> **EXERCISE BRIEF**
Look through the listing for the string "entries" and copy out every line that holds it.

##### DATA FOR ANALYSIS

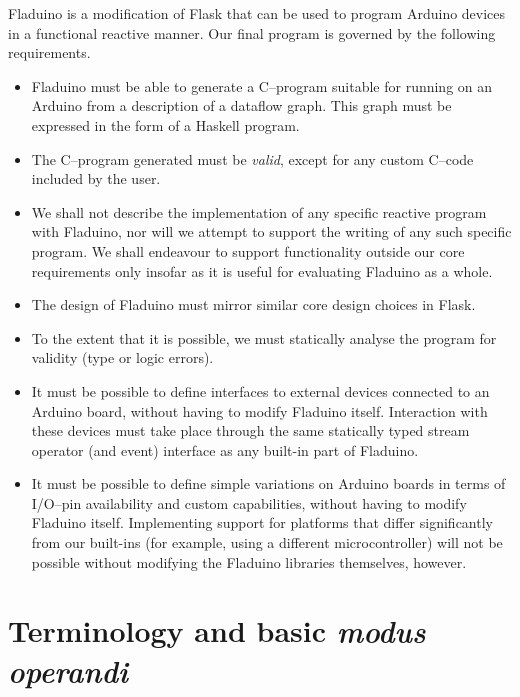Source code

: \documentclass[a4paper, oneside, final]{memoir}
\begin{document}
Fladuino is a modification of Flask that can be used to program
Arduino devices in a functional reactive manner.  Our final program is
governed by the following requirements.

\begin{itemize}
\item Fladuino must be able to generate a C--program suitable for
  running on an Arduino from a description of a dataflow graph.  This
  graph must be expressed in the form of a Haskell program.
\item The C--program generated must be \textit{valid}, except for any
  custom C--code included by the user.
\item We shall not describe the implementation of any specific
  reactive program with Fladuino, nor will we attempt to support the
  writing of any such specific program.  We shall endeavour to support
  functionality outside our core requirements only insofar as it is
  useful for evaluating Fladuino as a whole.
\item The design of Fladuino must mirror similar core design choices
  in Flask.
\item To the extent that it is possible, we must statically analyse
  the program for validity (type or logic errors).
\item It must be possible to define interfaces to external devices
  connected to an Arduino board, without having to modify Fladuino
  itself.  Interaction with these devices must take place through the
  same statically typed stream operator (and event) interface as any
  built-in part of Fladuino.
\item It must be possible to define simple variations on Arduino
  boards in terms of I/O--pin availability and custom capabilities,
  without having to modify Fladuino itself.  Implementing support for
  platforms that differ significantly from our built-ins (for example,
  using a different microcontroller) will not be possible without
  modifying the Fladuino libraries themselves, however.
\end{itemize}

\section{Terminology and basic \textit{modus operandi}}
\end{document}
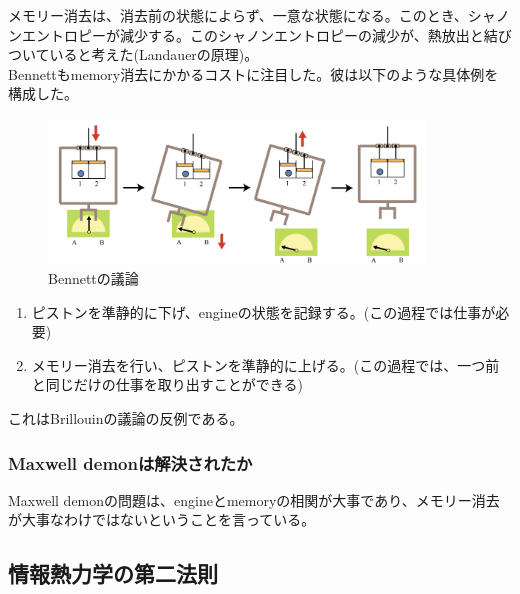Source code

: \documentclass[a4paper,11pt]{jsarticle}
\numberwithin{equation}{section}
\begin{document}
メモリー消去は、消去前の状態によらず、一意な状態になる。このとき、シャノンエントロピーが減少する。このシャノンエントロピーの減少が、熱放出と結びついていると考えた(Landauerの原理)。\\

Bennettもmemory消去にかかるコストに注目した。彼は以下のような具体例を構成した。\\
\begin{figure}[H]
    \begin{center}
    \includegraphics[width=100mm]{Bennett.png}
    \end{center}
    \caption{Bennettの議論}
    \label{fig:Bennett}
\end{figure}
\begin{enumerate}
    \item ピストンを準静的に下げ、engineの状態を記録する。(この過程では仕事が必要)
    \item メモリー消去を行い、ピストンを準静的に上げる。(この過程では、一つ前と同じだけの仕事を取り出すことができる)
\end{enumerate}
これはBrillouinの議論の反例である。\\

\subsubsection{Maxwell demonは解決されたか}
Maxwell demonの問題は、engineとmemoryの相関が大事であり、メモリー消去が大事なわけではないということを言っている。

\subsection{情報熱力学の第二法則}
\end{document}
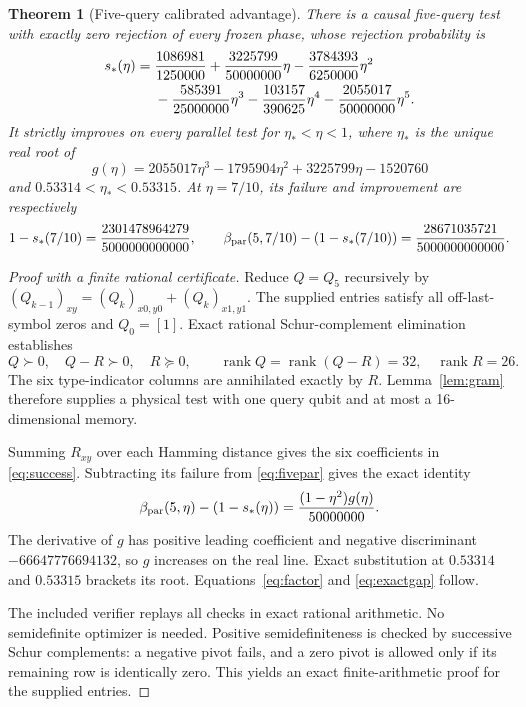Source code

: \documentclass[11pt,a4paper]{article}
\newtheorem{theorem}{Theorem}[section]
\theoremstyle{remark}
\DeclareMathOperator{\rank}{rank}
\begin{document}
\begin{theorem}[Five-query calibrated advantage]\label{thm:separation}
There is a causal five-query test with exactly zero rejection of every
frozen phase, whose rejection probability is
\begin{align}
 s_*(\eta)={}&\frac{1086981}{1250000}
 +\frac{3225799}{50000000}\eta
 -\frac{3784393}{6250000}\eta^2 \notag\\
 &-\frac{585391}{25000000}\eta^3
 -\frac{103157}{390625}\eta^4
 -\frac{2055017}{50000000}\eta^5.\label{eq:success}
\end{align}
It strictly improves on every parallel test for
\(\eta_*<\eta<1\), where \(\eta_*\) is the unique real root of
\[
 g(\eta)=2055017\eta^3-1795904\eta^2+3225799\eta-1520760
\]
and \(0.53314<\eta_*<0.53315\).
At \(\eta=7/10\), its failure and improvement are respectively
\begin{equation}\label{eq:exactgap}
 1-s_*(7/10)=\frac{2301478964279}{5000000000000},\qquad
 \beta_{\rm par}(5,7/10)-(1-s_*(7/10))
 =\frac{28671035721}{5000000000000}.
\end{equation}
\end{theorem}
\begin{proof}[Proof with a finite rational certificate]
Reduce \(Q=Q_5\) recursively by
\((Q_{k-1})_{xy}=(Q_k)_{x0,y0}+(Q_k)_{x1,y1}\).
The supplied entries satisfy all off-last-symbol zeros and \(Q_0=[1]\).
Exact rational Schur-complement elimination establishes
\[
 Q\succ0,\quad Q-R\succ0,\quad R\succeq0,\qquad
 \rank Q=\rank(Q-R)=32,\quad\rank R=26.
\]
The six type-indicator columns are annihilated exactly by \(R\).
Lemma~\ref{lem:gram} therefore supplies a physical test with one query
qubit and at most a 16-dimensional memory.

Summing \(R_{xy}\) over each Hamming distance gives the six coefficients
in \eqref{eq:success}. Subtracting its failure from \eqref{eq:fivepar}
gives the exact identity
\begin{equation}\label{eq:factor}
 \beta_{\rm par}(5,\eta)-(1-s_*(\eta))
       =\frac{(1-\eta^2)g(\eta)}{50000000}.
\end{equation}
The derivative of \(g\) has positive leading coefficient and negative
discriminant \(-66647776694132\), so \(g\) increases on the real line.
Exact substitution at \(0.53314\) and \(0.53315\) brackets its root.
Equations~\eqref{eq:factor} and \eqref{eq:exactgap} follow.

The included verifier replays all checks in exact rational arithmetic.
No semidefinite optimizer is needed.
Positive semidefiniteness is checked by successive Schur complements:
a negative pivot fails, and a zero pivot is allowed only if its remaining
row is identically zero. This yields an exact finite-arithmetic proof
for the supplied entries.
\end{proof}
\end{document}
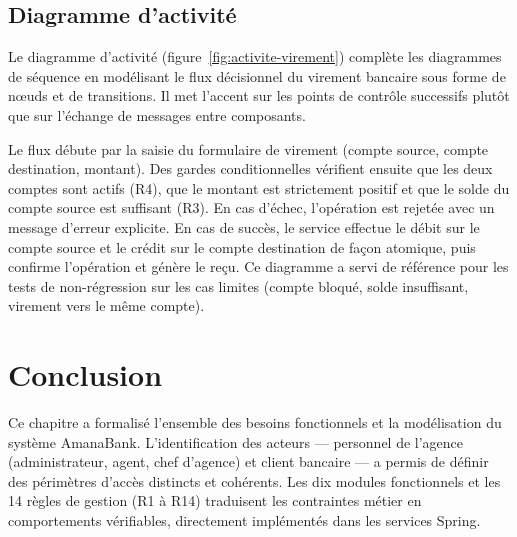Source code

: \documentclass[11pt,a4paper,oneside]{report}
\newcommand{\nomapplication}{AmanaBank}
\begin{document}

\subsection{Diagramme d'activité}

Le diagramme d'activité (figure~\ref{fig:activite-virement}) complète les diagrammes de séquence en modélisant le flux décisionnel du virement bancaire sous forme de nœuds et de transitions. Il met l'accent sur les points de contrôle successifs plutôt que sur l'échange de messages entre composants.

Le flux débute par la saisie du formulaire de virement (compte source, compte destination, montant). Des gardes conditionnelles vérifient ensuite que les deux comptes sont actifs (R4), que le montant est strictement positif et que le solde du compte source est suffisant (R3). En cas d'échec, l'opération est rejetée avec un message d'erreur explicite. En cas de succès, le service effectue le débit sur le compte source et le crédit sur le compte destination de façon atomique, puis confirme l'opération et génère le reçu. Ce diagramme a servi de référence pour les tests de non-régression sur les cas limites (compte bloqué, solde insuffisant, virement vers le même compte).


\section{Conclusion}

Ce chapitre a formalisé l'ensemble des besoins fonctionnels et la modélisation du système \nomapplication. L'identification des acteurs --- personnel de l'agence (administrateur, agent, chef d'agence) et client bancaire --- a permis de définir des périmètres d'accès distincts et cohérents. Les dix modules fonctionnels et les 14 règles de gestion (R1 à R14) traduisent les contraintes métier en comportements vérifiables, directement implémentés dans les services Spring.
\end{document}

##########

> **RESULT**
The supplied entries satisfy all off-last-symbol zeros and \(Q_0=[1]\).
for the supplied entries.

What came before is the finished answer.